======== Materials provided ========

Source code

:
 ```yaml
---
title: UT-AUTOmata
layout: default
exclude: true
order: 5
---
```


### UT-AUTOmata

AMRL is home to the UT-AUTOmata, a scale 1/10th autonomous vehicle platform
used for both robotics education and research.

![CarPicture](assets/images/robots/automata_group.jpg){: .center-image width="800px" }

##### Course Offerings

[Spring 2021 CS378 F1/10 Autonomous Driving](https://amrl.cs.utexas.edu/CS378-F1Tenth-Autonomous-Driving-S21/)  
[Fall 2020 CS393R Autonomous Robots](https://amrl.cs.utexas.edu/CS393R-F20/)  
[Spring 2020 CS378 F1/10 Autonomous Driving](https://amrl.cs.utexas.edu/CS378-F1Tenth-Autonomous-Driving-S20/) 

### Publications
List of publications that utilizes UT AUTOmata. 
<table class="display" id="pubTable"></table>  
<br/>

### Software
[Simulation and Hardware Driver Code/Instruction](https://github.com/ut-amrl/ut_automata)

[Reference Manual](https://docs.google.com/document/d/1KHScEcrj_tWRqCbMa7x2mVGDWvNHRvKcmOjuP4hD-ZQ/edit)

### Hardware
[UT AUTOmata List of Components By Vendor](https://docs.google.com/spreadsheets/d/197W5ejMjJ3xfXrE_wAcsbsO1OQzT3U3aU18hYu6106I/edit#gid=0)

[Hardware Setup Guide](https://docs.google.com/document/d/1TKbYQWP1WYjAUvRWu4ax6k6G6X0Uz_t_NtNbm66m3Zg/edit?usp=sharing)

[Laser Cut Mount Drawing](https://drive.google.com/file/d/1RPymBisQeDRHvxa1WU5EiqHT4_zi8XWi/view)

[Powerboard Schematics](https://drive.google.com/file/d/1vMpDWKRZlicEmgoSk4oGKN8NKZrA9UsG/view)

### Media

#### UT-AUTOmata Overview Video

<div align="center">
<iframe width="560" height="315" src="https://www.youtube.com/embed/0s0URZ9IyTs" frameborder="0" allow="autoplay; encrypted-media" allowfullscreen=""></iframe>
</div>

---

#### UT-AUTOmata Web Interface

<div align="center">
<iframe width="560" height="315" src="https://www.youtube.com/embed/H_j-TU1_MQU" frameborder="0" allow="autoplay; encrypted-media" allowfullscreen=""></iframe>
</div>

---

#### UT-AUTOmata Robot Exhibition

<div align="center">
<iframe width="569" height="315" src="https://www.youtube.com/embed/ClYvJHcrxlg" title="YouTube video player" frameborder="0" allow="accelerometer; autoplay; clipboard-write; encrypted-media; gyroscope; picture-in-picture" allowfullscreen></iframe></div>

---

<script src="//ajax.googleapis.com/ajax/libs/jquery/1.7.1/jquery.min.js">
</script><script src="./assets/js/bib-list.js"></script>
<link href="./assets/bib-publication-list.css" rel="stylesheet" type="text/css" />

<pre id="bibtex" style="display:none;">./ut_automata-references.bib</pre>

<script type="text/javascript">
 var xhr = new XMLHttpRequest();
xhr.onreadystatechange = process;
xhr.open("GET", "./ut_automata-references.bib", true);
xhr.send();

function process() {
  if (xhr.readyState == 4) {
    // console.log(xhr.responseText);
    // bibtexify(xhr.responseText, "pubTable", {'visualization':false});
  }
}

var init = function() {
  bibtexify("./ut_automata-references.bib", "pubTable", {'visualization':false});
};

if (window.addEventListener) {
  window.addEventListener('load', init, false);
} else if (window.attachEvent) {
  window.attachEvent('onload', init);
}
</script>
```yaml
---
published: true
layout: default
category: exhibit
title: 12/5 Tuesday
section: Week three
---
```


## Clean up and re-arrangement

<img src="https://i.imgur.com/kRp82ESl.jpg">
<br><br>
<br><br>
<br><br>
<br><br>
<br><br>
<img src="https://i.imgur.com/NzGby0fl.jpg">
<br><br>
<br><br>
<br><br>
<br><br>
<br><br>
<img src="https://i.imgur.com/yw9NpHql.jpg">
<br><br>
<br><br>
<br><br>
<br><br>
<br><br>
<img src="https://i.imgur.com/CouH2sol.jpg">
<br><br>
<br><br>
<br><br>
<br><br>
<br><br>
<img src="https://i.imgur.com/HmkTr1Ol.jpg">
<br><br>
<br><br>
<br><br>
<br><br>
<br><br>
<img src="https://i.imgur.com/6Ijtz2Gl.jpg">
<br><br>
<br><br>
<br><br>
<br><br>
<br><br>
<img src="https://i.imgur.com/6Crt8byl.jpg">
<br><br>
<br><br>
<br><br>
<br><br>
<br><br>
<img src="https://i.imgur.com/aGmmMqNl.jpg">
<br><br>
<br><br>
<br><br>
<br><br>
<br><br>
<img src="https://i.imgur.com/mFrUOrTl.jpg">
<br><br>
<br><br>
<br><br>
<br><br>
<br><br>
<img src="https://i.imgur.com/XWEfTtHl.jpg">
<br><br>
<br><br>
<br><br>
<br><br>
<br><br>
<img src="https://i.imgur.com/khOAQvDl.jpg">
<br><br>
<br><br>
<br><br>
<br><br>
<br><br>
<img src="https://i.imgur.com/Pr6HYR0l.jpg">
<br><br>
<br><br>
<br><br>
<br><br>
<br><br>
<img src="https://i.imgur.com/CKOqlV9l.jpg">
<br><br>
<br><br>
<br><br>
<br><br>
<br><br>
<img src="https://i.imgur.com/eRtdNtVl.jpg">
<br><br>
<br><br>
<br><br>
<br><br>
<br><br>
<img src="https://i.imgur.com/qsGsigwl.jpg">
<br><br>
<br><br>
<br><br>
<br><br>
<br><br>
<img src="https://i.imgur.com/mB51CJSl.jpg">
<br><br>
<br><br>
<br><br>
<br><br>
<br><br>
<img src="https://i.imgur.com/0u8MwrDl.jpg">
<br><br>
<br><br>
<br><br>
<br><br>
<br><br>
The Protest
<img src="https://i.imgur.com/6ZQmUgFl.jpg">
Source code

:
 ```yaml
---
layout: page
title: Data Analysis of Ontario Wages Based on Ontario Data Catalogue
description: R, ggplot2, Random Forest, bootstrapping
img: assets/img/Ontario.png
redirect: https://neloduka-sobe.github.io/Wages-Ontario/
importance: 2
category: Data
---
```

========

At the first line of the material above, start reproducing each line exactly, and end with the line that holds "List of publications", adding nothing.

* Result of this exercise:
Source code

:
 ```yaml
---
title: UT-AUTOmata
layout: default
exclude: true
order: 5
---
```


### UT-AUTOmata

AMRL is home to the UT-AUTOmata, a scale 1/10th autonomous vehicle platform
used for both robotics education and research.

![CarPicture](assets/images/robots/automata_group.jpg){: .center-image width="800px" }

##### Course Offerings

[Spring 2021 CS378 F1/10 Autonomous Driving](https://amrl.cs.utexas.edu/CS378-F1Tenth-Autonomous-Driving-S21/)  
[Fall 2020 CS393R Autonomous Robots](https://amrl.cs.utexas.edu/CS393R-F20/)  
[Spring 2020 CS378 F1/10 Autonomous Driving](https://amrl.cs.utexas.edu/CS378-F1Tenth-Autonomous-Driving-S20/) 

### Publications
List of publications that utilizes UT AUTOmata. 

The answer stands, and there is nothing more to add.